Interpretation of Regret Tiebreaker’s Subtle Throughput Gains in Lifelong MAPF

Determine whether one-step optimization of the regret-based tiebreaker in Priority Inheritance with Backtracking (PIBT) correlates with throughput improvement in lifelong multi-agent pathfinding (MAPF), and ascertain the reason why the regret-based tiebreaker yields subtler throughput gains than the hindrance-based tiebreaker in the reported experiments.

Background

The paper proposes two lightweight tiebreaking terms for PIBT—hindrance and regret—to improve solution quality and scalability in large-scale MAPF. Hindrance measures whether an action will hinder a neighbor’s progress next timestep, while regret is learned over multiple PIBT runs to estimate how an action causes regret (distance suboptimality) in others.

In lifelong MAPF experiments, the authors report that hindrance consistently improves throughput significantly, whereas regret shows steadier but subtler improvements.
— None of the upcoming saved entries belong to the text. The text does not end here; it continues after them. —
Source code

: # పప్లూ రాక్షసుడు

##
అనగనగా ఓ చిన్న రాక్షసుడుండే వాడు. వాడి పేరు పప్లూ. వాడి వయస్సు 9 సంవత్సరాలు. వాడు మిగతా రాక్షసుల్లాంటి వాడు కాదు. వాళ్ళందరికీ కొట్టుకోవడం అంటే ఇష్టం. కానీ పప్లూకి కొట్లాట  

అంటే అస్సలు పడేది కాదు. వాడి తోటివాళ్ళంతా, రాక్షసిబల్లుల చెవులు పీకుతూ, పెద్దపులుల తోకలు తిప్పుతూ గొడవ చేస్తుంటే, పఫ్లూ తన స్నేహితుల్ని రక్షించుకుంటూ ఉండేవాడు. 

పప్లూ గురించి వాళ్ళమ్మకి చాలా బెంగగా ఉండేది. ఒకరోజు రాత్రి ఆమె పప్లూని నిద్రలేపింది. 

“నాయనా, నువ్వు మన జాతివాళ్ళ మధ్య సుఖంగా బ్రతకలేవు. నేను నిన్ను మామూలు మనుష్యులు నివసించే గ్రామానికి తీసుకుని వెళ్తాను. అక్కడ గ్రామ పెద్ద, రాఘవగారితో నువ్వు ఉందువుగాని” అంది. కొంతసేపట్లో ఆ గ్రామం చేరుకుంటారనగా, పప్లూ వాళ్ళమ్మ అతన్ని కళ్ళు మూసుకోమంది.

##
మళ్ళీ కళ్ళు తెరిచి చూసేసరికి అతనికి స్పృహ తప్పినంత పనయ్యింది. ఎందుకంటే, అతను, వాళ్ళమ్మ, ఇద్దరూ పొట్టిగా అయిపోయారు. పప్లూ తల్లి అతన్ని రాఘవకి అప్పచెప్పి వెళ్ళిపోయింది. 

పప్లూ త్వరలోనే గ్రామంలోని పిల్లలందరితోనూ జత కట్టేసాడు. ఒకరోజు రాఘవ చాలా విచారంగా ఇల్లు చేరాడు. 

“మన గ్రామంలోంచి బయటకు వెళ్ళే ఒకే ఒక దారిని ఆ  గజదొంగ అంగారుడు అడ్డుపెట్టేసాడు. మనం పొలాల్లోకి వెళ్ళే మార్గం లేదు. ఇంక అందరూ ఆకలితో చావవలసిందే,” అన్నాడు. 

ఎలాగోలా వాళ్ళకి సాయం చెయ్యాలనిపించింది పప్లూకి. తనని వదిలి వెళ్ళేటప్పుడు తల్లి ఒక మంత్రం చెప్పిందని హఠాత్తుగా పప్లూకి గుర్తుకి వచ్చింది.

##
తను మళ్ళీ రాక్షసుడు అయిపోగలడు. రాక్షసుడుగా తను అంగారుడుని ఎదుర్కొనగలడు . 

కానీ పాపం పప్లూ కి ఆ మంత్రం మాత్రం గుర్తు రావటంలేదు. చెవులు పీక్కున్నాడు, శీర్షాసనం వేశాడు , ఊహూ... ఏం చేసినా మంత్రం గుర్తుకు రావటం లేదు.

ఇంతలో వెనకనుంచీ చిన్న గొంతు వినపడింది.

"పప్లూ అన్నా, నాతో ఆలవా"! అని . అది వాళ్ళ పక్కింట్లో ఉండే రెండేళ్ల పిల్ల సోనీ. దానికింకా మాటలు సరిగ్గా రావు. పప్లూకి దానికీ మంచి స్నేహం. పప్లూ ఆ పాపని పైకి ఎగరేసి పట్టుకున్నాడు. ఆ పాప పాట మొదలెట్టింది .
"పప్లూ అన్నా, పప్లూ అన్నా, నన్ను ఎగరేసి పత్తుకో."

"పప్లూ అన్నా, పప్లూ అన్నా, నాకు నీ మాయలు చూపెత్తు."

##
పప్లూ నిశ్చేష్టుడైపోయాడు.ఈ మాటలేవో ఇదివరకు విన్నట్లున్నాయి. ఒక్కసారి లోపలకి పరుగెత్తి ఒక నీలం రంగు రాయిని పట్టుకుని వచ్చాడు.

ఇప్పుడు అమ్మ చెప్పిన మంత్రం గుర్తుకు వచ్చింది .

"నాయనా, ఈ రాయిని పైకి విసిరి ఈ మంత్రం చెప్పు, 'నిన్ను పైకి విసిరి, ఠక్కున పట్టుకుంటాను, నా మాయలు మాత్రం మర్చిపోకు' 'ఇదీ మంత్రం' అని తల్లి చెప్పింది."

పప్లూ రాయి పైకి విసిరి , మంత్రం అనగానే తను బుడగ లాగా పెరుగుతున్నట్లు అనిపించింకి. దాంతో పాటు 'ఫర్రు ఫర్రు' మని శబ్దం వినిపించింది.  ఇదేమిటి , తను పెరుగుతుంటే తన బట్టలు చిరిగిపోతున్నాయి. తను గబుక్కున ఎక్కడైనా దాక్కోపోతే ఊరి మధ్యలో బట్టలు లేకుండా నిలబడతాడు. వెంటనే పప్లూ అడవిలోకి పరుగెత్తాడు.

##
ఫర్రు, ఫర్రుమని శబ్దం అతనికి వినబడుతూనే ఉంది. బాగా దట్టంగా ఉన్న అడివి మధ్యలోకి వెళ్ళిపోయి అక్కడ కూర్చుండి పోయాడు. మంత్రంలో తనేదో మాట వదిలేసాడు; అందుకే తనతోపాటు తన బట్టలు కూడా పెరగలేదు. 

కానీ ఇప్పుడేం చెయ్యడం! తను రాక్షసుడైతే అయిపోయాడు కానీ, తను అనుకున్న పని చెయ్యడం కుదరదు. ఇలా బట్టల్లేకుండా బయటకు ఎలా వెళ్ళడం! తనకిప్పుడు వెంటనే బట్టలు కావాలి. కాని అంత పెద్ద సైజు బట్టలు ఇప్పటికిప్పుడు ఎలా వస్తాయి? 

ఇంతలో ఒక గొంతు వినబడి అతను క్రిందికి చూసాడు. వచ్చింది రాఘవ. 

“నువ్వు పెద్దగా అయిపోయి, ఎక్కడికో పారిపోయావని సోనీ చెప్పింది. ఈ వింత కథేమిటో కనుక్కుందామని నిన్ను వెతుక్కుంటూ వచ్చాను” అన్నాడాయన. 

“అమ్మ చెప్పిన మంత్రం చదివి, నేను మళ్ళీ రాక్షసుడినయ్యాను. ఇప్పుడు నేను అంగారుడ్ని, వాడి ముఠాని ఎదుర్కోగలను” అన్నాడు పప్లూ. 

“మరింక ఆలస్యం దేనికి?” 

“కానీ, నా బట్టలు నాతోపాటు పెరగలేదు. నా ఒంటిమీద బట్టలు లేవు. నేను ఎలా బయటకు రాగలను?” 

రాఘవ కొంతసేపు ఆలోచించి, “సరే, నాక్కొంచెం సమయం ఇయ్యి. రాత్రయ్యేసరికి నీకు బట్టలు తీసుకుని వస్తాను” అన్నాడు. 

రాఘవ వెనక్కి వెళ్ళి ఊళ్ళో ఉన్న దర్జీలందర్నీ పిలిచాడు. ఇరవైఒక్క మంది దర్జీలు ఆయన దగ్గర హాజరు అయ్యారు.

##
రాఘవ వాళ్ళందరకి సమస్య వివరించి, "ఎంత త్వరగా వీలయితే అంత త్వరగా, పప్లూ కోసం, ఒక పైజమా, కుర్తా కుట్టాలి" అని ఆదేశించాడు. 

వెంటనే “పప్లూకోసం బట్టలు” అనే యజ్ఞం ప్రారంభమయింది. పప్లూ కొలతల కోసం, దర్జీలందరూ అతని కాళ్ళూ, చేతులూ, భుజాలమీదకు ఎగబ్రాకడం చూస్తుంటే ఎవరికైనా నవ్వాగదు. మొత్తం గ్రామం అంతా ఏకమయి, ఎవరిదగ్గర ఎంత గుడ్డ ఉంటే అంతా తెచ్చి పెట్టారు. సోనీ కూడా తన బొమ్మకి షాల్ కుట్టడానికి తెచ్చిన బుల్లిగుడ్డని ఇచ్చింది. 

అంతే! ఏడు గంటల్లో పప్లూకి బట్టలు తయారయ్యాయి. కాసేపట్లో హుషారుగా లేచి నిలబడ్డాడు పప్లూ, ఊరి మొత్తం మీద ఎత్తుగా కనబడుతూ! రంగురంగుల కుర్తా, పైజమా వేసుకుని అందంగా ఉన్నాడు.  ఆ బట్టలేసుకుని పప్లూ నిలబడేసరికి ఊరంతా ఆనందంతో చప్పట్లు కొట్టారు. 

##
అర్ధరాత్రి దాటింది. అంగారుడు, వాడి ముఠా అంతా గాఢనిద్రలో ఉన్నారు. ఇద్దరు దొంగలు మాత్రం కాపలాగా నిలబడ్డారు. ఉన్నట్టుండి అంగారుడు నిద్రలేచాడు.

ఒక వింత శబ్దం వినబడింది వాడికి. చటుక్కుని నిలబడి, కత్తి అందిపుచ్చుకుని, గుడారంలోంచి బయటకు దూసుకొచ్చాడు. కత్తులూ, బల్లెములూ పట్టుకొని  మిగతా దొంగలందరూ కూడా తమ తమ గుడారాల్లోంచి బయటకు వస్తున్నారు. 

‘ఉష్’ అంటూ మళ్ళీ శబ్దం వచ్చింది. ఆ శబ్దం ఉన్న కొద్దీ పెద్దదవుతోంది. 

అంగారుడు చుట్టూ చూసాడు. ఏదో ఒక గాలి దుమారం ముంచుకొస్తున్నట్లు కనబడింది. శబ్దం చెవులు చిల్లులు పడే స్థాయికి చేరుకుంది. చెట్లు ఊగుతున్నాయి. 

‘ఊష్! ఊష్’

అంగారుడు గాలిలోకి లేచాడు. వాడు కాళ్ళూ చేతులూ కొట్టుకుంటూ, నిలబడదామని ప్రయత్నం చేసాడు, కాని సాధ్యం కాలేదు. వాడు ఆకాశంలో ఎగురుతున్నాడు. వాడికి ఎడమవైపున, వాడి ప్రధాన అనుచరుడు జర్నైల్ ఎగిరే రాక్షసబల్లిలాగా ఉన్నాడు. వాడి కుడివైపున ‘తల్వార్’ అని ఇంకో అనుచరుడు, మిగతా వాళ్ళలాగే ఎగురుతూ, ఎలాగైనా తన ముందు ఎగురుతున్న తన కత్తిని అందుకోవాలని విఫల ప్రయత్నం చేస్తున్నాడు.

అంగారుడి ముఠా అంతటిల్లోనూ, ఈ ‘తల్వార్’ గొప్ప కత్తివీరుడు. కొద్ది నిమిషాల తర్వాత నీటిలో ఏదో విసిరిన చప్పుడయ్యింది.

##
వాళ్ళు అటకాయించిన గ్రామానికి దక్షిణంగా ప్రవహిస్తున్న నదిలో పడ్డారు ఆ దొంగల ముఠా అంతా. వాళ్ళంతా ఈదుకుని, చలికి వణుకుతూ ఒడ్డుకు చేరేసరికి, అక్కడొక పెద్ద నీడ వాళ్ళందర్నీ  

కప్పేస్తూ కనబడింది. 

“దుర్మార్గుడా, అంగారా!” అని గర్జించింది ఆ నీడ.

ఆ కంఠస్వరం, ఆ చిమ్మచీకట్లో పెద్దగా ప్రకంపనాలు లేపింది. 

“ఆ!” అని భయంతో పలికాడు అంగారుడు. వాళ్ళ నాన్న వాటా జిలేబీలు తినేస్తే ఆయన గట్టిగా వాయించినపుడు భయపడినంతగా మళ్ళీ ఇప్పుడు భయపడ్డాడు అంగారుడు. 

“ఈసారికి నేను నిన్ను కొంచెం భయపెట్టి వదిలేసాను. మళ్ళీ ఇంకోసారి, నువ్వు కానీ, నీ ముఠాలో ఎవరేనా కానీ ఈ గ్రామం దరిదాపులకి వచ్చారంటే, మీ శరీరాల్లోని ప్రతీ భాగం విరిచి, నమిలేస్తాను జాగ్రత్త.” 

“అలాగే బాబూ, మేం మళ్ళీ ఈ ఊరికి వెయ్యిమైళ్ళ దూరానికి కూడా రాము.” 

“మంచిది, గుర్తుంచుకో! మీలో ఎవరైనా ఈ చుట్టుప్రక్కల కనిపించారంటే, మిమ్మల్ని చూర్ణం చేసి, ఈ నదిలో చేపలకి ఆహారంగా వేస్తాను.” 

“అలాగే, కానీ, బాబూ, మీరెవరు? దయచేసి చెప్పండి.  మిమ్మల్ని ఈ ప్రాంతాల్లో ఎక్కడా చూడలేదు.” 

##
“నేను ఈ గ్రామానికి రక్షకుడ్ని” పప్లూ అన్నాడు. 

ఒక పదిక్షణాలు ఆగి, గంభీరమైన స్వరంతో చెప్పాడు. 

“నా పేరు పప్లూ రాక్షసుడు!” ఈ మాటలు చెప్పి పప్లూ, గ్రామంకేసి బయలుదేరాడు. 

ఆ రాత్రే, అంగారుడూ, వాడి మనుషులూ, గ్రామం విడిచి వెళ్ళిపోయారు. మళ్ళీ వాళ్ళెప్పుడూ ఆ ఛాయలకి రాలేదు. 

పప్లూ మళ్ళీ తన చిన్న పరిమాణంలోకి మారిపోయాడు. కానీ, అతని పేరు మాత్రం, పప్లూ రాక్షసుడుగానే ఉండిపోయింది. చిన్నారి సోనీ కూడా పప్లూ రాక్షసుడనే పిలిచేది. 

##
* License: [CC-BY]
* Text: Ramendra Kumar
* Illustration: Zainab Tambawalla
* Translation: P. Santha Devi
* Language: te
They explicitly state they lack a solid interpretation of this discrepancy and speculate that one-step regret optimization may not strongly correlate with throughput, motivating a focused investigation of the relationship between regret learning and throughput outcomes.

References

We do not have solid interpretations for this; perhaps a one-step optimisation of the regret values would not correlate strongly with the throughput improvement.

Lightweight and Effective Preference Construction in PIBT for Large-Scale Multi-Agent Pathfinding  (2505.12623 - Okumura et al., 19 May 2025) in Section “Lifelong MAPF” (Experiments)